◆ PROBLEM TO SOLVE: Sift the listing for lines that hold the string "components" and pull them out.

◆ EXERCISE INPUTS:
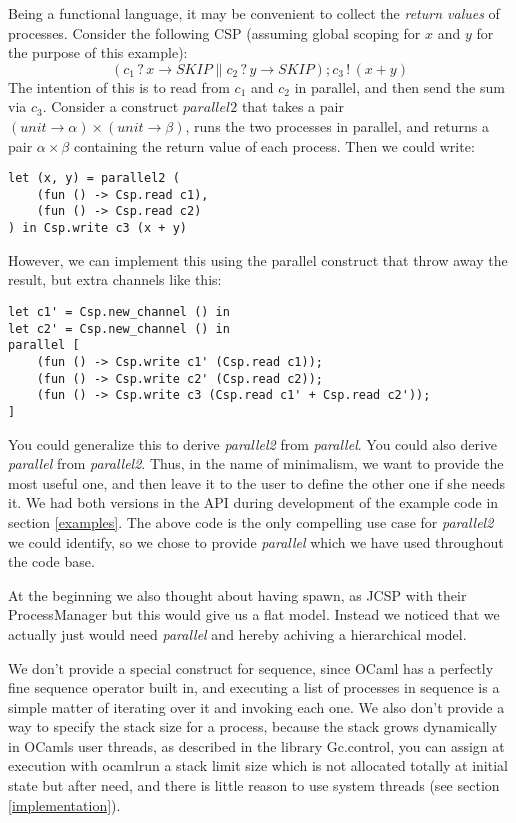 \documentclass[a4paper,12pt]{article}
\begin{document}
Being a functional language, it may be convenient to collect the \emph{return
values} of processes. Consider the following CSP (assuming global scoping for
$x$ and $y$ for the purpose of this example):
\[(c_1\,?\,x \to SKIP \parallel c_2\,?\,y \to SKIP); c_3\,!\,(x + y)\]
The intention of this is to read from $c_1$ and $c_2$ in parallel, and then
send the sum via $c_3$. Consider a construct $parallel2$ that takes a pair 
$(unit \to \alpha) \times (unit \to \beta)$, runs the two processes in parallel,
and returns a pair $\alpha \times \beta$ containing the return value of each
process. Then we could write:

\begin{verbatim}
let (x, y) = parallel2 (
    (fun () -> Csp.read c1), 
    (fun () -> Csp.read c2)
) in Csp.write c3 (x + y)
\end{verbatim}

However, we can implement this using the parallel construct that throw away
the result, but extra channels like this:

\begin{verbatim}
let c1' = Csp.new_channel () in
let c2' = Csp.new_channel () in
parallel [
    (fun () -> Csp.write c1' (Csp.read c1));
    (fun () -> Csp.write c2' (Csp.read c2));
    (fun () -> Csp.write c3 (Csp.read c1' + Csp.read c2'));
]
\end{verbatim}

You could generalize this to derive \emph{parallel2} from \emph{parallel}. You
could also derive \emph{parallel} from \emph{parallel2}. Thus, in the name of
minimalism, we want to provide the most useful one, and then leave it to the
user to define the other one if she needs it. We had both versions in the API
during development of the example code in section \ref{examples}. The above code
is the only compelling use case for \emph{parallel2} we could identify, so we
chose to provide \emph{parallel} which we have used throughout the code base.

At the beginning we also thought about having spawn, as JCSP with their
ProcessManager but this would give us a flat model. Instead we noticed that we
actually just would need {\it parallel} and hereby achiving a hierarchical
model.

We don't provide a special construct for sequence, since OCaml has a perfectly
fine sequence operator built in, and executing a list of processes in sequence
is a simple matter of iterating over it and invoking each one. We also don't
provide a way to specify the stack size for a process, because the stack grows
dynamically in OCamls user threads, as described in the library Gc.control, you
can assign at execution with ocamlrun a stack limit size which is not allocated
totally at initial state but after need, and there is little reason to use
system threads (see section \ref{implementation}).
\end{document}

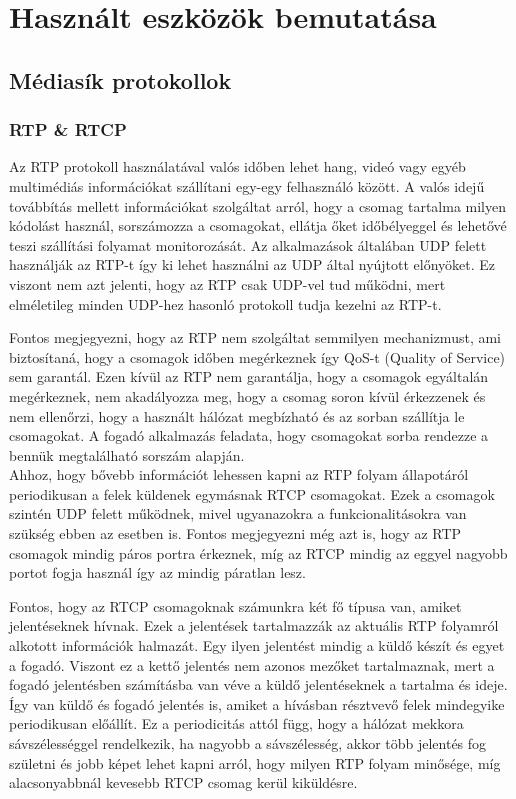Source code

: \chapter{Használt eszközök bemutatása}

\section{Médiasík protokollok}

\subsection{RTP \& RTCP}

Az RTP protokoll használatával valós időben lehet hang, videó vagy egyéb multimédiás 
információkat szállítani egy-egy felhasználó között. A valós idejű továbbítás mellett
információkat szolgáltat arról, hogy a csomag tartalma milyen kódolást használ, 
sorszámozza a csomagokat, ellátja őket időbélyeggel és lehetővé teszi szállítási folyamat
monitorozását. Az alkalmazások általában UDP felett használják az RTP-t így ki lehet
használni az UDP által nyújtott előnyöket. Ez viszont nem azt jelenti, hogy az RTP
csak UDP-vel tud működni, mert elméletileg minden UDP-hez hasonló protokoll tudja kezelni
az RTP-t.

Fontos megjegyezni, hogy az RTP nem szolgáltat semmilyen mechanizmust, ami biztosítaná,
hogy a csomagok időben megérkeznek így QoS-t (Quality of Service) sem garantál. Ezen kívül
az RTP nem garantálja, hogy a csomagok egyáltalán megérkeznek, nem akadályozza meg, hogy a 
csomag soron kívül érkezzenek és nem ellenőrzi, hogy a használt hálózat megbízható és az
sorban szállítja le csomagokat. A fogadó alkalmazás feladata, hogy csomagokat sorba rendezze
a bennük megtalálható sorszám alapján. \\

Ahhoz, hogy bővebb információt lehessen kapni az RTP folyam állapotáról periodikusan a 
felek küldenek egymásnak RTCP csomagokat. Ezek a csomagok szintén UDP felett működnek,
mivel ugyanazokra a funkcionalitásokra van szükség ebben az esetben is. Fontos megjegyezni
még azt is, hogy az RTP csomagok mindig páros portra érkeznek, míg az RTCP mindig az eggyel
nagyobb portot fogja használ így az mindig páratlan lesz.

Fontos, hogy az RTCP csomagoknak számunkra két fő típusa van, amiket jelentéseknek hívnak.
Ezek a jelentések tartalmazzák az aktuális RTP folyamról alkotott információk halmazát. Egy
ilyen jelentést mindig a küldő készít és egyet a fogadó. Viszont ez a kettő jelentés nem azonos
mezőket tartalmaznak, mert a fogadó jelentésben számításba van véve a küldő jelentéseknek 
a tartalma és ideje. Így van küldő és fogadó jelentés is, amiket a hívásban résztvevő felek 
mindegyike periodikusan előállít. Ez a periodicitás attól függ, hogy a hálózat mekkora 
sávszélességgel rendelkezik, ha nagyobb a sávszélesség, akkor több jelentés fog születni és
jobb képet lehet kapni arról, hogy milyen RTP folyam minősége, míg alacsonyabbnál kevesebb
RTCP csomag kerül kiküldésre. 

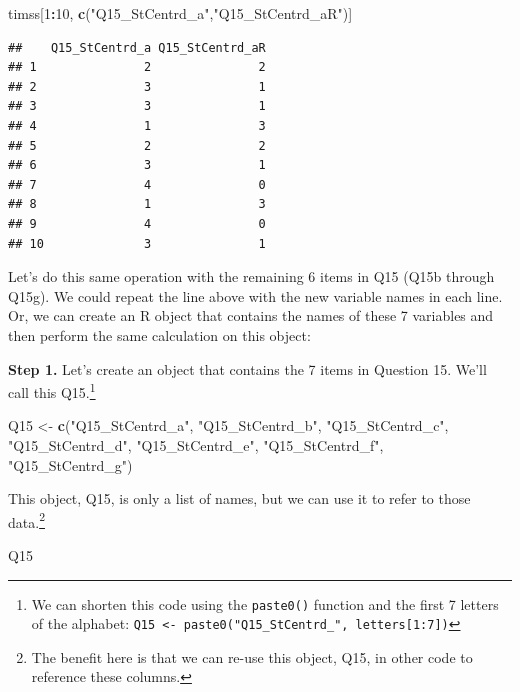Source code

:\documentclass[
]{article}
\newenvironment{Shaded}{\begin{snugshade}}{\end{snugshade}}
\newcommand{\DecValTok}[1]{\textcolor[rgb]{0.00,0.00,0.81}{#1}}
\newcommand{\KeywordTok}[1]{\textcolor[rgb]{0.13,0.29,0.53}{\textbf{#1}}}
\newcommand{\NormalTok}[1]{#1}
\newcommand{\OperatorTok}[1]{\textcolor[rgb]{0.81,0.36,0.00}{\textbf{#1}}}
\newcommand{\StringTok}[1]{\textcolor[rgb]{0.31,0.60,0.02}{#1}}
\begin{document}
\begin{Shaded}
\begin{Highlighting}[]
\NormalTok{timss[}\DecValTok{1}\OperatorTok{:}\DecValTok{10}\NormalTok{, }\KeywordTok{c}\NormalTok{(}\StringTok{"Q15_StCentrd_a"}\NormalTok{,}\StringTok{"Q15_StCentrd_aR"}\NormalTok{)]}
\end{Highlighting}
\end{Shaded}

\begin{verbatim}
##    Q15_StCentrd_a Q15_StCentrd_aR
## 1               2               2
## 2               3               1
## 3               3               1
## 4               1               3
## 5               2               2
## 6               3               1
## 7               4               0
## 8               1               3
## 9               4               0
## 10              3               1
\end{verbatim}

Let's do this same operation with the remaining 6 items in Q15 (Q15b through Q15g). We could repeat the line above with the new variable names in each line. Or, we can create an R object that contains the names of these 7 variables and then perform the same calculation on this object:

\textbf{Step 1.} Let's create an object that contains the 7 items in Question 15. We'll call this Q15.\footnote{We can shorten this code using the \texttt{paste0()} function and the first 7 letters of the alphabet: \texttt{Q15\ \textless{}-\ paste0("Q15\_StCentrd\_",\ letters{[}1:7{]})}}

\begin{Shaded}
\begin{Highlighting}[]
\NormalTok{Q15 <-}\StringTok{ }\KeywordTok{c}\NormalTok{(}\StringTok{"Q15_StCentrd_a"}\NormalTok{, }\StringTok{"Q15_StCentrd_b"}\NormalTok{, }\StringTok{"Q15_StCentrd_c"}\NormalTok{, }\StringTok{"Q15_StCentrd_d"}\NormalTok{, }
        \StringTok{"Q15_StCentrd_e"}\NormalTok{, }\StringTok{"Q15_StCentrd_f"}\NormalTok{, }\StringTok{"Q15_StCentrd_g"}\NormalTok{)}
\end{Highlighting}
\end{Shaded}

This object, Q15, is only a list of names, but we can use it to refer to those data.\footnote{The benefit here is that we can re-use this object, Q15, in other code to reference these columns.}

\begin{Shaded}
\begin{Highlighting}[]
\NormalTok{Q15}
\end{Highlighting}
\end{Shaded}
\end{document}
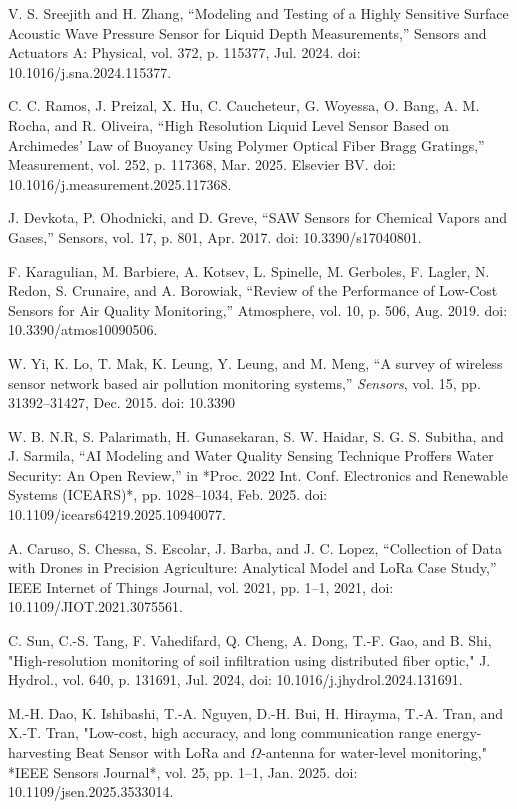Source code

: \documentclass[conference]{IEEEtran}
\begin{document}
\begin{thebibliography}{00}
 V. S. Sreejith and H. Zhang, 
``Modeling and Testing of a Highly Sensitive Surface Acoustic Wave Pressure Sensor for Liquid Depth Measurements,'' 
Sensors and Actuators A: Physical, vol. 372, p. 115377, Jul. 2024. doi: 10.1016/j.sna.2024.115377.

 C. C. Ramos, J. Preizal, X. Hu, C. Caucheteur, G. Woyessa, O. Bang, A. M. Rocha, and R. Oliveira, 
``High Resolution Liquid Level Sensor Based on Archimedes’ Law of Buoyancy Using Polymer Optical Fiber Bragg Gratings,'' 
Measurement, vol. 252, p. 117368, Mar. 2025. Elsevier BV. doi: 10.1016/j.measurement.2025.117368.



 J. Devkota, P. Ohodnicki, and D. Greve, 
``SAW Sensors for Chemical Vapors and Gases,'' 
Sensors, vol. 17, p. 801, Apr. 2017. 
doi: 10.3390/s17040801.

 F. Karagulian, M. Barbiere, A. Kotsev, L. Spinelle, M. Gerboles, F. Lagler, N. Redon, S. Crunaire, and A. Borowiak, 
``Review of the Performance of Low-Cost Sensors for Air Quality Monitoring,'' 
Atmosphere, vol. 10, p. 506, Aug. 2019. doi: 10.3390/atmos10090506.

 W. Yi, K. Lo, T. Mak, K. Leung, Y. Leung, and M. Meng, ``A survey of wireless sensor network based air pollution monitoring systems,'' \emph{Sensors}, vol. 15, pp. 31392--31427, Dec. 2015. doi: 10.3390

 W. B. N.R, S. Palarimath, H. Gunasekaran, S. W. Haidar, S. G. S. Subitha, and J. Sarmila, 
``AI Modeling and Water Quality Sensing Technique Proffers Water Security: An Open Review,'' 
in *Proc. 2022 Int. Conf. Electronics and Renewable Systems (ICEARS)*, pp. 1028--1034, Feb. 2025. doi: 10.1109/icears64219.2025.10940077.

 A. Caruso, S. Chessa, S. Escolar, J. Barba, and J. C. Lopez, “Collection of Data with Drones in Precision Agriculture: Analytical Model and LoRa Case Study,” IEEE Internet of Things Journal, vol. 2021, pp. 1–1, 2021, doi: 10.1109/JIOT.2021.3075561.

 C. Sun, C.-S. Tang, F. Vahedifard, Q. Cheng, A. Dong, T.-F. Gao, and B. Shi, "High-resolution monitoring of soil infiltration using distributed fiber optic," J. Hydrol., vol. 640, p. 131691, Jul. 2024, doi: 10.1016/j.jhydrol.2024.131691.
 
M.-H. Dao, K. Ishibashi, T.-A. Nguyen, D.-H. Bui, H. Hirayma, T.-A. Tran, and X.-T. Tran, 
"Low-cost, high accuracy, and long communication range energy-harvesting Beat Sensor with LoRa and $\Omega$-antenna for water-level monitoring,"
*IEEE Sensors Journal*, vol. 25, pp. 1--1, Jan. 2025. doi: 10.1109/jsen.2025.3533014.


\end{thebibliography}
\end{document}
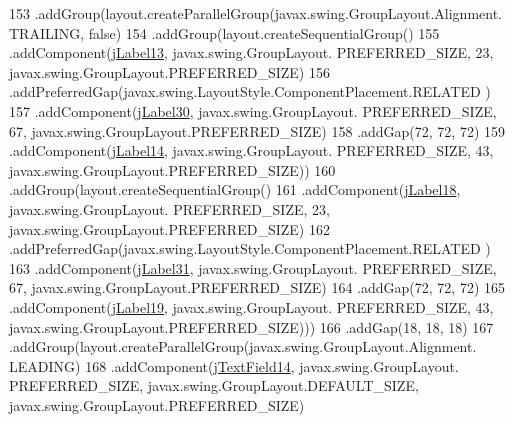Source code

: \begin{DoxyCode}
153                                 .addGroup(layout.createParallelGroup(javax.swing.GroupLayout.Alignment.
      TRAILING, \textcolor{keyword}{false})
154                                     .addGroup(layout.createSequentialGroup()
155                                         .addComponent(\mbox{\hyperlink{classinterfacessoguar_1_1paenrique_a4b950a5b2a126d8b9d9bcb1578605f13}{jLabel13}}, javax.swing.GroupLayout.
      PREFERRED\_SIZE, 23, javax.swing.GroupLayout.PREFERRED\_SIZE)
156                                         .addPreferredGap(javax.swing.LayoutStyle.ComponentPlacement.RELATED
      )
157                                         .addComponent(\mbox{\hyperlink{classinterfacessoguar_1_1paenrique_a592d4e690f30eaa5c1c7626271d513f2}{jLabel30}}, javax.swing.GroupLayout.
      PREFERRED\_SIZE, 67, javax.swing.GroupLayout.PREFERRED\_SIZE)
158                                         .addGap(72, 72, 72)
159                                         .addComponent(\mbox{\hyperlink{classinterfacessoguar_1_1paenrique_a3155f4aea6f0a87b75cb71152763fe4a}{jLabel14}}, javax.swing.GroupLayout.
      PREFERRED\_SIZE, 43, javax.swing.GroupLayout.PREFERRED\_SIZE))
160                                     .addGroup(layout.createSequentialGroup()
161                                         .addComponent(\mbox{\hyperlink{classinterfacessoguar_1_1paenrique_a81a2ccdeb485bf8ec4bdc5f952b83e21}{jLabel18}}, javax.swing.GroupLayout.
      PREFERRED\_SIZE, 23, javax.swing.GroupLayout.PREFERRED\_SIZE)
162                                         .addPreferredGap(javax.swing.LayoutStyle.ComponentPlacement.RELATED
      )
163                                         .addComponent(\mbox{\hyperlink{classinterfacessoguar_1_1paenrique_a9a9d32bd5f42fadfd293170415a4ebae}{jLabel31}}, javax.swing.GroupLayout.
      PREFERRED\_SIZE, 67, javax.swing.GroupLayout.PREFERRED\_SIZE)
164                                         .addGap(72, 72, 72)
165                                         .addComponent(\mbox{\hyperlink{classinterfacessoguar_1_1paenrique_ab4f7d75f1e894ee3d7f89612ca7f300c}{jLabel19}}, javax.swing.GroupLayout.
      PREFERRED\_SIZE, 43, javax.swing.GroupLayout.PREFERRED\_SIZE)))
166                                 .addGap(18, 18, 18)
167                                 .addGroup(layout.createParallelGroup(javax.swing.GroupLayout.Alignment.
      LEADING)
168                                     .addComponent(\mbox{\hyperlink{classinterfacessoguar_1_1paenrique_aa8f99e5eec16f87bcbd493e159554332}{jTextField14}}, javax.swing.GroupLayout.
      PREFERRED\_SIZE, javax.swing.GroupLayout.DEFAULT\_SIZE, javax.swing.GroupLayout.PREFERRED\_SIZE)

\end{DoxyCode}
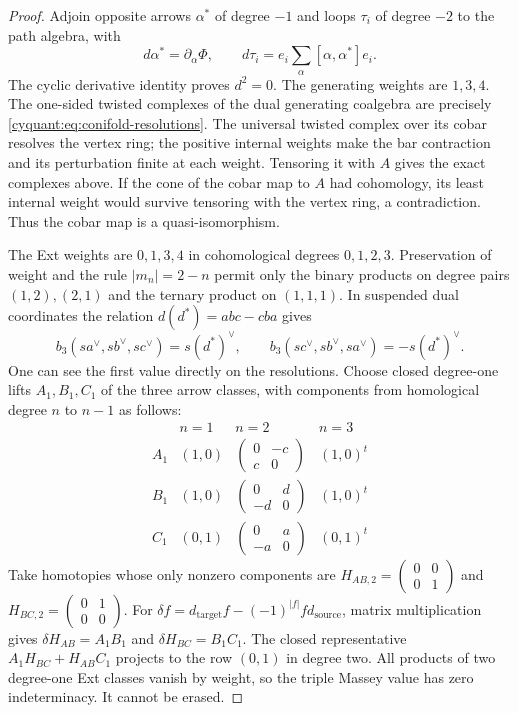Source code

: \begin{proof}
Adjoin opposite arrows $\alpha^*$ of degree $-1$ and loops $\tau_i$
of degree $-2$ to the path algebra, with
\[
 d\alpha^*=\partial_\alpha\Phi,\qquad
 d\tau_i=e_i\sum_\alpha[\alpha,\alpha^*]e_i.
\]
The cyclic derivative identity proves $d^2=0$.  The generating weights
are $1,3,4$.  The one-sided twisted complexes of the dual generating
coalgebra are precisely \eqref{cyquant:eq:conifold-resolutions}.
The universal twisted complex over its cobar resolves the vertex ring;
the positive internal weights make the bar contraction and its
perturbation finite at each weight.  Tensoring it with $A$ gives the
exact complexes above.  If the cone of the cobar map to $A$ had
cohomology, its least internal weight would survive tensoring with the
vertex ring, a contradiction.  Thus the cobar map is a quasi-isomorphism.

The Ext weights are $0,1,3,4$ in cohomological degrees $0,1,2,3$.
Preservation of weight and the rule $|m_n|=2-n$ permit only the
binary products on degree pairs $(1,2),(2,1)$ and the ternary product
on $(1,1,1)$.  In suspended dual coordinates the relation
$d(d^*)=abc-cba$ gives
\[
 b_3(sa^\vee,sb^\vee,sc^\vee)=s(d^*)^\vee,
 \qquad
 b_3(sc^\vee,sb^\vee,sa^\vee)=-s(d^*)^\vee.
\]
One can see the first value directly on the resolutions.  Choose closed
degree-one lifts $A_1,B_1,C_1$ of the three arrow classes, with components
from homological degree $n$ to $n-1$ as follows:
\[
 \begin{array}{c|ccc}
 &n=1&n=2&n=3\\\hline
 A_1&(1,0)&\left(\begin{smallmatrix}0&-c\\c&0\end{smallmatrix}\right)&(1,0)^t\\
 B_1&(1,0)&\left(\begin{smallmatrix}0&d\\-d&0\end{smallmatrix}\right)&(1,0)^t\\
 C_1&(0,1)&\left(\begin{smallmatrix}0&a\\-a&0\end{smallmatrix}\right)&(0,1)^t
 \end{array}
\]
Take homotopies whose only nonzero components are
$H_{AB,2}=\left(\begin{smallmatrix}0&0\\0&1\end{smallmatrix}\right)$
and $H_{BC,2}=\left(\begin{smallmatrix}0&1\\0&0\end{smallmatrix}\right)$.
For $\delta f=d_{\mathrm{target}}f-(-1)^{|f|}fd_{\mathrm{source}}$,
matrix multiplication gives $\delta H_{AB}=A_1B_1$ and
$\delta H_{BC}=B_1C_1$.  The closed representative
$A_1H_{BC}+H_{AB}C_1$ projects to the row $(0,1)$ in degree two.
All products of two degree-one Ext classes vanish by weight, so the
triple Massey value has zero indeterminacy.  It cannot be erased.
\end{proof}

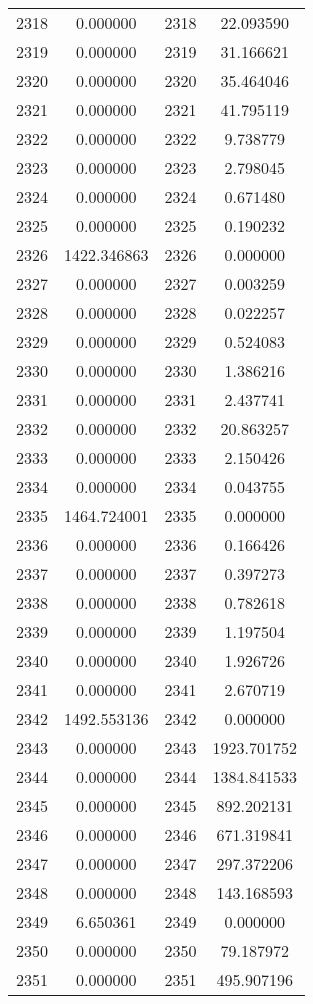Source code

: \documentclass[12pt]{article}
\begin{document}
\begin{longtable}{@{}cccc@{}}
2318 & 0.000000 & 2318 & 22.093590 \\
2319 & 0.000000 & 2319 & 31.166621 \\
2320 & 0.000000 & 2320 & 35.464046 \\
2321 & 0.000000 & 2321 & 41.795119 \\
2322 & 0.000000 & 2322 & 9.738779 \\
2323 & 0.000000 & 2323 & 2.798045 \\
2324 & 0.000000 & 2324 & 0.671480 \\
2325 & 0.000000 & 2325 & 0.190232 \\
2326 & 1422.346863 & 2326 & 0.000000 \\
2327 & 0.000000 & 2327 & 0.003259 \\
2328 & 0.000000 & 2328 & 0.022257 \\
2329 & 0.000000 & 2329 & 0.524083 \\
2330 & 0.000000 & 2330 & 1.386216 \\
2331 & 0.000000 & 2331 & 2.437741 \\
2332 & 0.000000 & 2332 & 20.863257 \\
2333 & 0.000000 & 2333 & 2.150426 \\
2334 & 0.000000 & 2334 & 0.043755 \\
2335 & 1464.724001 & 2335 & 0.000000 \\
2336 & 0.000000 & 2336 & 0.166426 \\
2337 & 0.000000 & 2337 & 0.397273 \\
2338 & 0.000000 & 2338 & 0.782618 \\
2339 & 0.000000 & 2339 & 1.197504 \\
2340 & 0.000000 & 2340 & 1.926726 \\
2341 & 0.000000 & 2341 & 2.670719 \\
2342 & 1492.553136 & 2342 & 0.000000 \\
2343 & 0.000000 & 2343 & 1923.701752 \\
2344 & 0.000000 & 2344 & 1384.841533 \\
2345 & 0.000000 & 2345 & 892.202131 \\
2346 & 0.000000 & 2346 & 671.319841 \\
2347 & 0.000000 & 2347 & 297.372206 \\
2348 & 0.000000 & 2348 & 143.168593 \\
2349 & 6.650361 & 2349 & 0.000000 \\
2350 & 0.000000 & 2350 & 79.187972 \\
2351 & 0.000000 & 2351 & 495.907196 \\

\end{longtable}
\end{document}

◆ EXERCISE RESULT:
degree-one lifts $A_1,B_1,C_1$ of the three arrow classes, with components
Take homotopies whose only nonzero components are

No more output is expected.